Prima di iniziare con l’intervista, forse vi piacerebbe conoscere qualcosa di più sul passato, sull’origine dell’oggetto malcapitato. Senza meno v’interessa sapere come si è trovato fermo a bordo della strada principale di Anguillara.
Tanto per chiarire, non si è messo lì da solo. Lo hanno chiamato, messo lì e, preciso, hanno persino pagato perché stessi li.
Non vorrei correre troppo, rischio di farvi confondere. Ci tengo particolarmente che ogni mio concittadino colga bene il senso dell’intervista. Per questo cerco di procedere con ordine.
Faccio la prima domanda: La tua presenza ai bordi della Via Anguillarese è necessaria?
La collettività contribuisce per tenerti lì. E’ giusto che lo faccia?
Se è giusto, tu devi rimanere e ti devono mantenere, se invece si ritiene che la tua presenza non serve, non è giusto che tu continui a stare li, che vengano a rimuoverti e liberare lo spazio.
Prima di rispondere alla tua domanda sarebbe bene conoscere la storia.
In breve ti racconto la storia delle mie radici.
Nell’antichità l’illuminazione veniva fornita dalla natura stessa.

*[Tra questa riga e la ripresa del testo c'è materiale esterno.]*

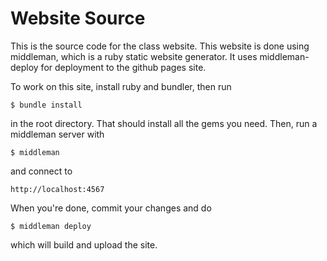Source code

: # Website Source

This is the source code for the class website. This website is done using
middleman, which is a ruby static website generator. It uses middleman-deploy
for deployment to the github pages site. 

To work on this site, install ruby and bundler, then run

    $ bundle install

in the root directory. That should install all the gems you need. Then,
run a middleman server with

    $ middleman 

and connect to

    http://localhost:4567

When you're done, commit your changes and do

    $ middleman deploy

which will build and upload the site.
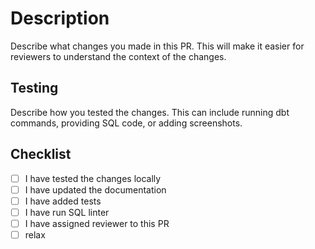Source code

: # Description

Describe what changes you made in this PR. This will make it easier for reviewers to understand the context of the changes.

## Testing

Describe how you tested the changes. This can include running dbt commands, providing SQL code, or adding screenshots.


## Checklist

- [ ] I have tested the changes locally
- [ ] I have updated the documentation
- [ ] I have added tests
- [ ] I have run SQL linter
- [ ] I have assigned reviewer to this PR
- [ ] relax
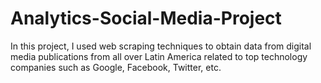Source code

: # Analytics-Social-Media-Project
In this project, I used web scraping techniques to obtain data from digital media publications from all over Latin America related to top technology companies such as Google, Facebook, Twitter, etc. 
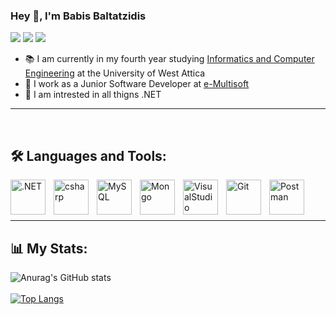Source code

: ### Hey 👋, I'm Babis Baltatzidis 
[![](https://vistr.dev/badge?repo=babis200.babis200&corners=square)](https://github.com//vistr.dev)
[![](https://img.shields.io/badge/-@babis200-%23181717?style=flat-square&logo=github)](https://github.com/babis200)
[![](https://img.shields.io/badge/-Babis%20Baltatzidis-blue?style=flat-square&logo=Linkedin&logoColor=white&link=https://www.linkedin.com/in/babis200/)](https://www.linkedin.com/in/babis200/)

- 📚 I am currently in my fourth year studying [Informatics and Computer Engineering](http://www.ice.uniwa.gr/en/home/) at the University of West Attica 
- 🏢 I work as a Junior Software Developer at [e-Multisoft](https://e-multisoft.com.gr/)
- 🌱 I am intrested in all thigns .NET
---

<br> 

## 🛠 Languages and Tools:
<img align="left" alt=".NET" width="56px" src="https://cdn.jsdelivr.net/gh/devicons/devicon/icons/dotnetcore/dotnetcore-original.svg" style="padding-right:10px;"/> 
<img align="left" alt="csharp" width="56px" src="https://cdn.jsdelivr.net/gh/devicons/devicon/icons/csharp/csharp-original.svg" style="padding-right:10px;"> 
<img align="left" alt="MySQL" width="56px" src="https://cdn.jsdelivr.net/gh/devicons/devicon/icons/mysql/mysql-plain-wordmark.svg" style="padding-right:10px;"/> 
<img align="left" alt="Mongo" width="56px" src="https://cdn.jsdelivr.net/gh/devicons/devicon/icons/mongodb/mongodb-original-wordmark.svg" style="padding-right:10px;"/> 
<img align="left" alt="VisualStudio" width="56px" src="https://cdn.jsdelivr.net/gh/devicons/devicon/icons/visualstudio/visualstudio-plain.svg" style="padding-right:10px;"/> 
<img align="left" alt="Git" width="56px" src="https://cdn.jsdelivr.net/gh/devicons/devicon/icons/git/git-original.svg" style="padding-right:10px;"/> 
<img align="left" alt="Postman" width="56px" src="https://www.svgrepo.com/show/354202/postman-icon.svg" style="padding-right:10px;"/> 
<br><br><br>

--- 

## 📊 My Stats:

![Anurag's GitHub stats](https://github-readme-stats.vercel.app/api?username=babis200&count_private=true&theme=dracula&show_icons=true)
<br><br>
[![Top Langs](https://github-readme-stats.vercel.app/api/top-langs/?username=babis200&theme=dracula&layout=compact)](https://github.com/babis200/github-readme-stats)

<!-- <a href="https://github.com/babis200/github-readme-stats">
  <img align="center" src="https://github-readme-stats.vercel.app/api?username=babis200&count_private=true&theme=dracula&show_icons=true" />
</a>
<a href="https://github.com/babis200/convoychat">
  <img align="center" src="https://github-readme-stats.vercel.app/api/top-langs/?username=babis200&theme=dracula&" />
</a> -->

Si raccoglievano piccoli maneggevoli rami secchi infiammati che venivano scelti tra quelli che ardevano più facilmente. L’illuminazione che sviluppavano non si può dire che fosse una delle migliori, ma un tanto di illuminazione, quando accesi, lo faceva.
Dalle fascine il passo alle torce non tardava molto.
Interessante ma non vedo il nesso con la tua storia.
Se avrai un po’ di pazienza arriviamo al punto. Non pretendi mica che ad Anguillare ritornassimo alle fascine di rami secchi per l’illuminazione!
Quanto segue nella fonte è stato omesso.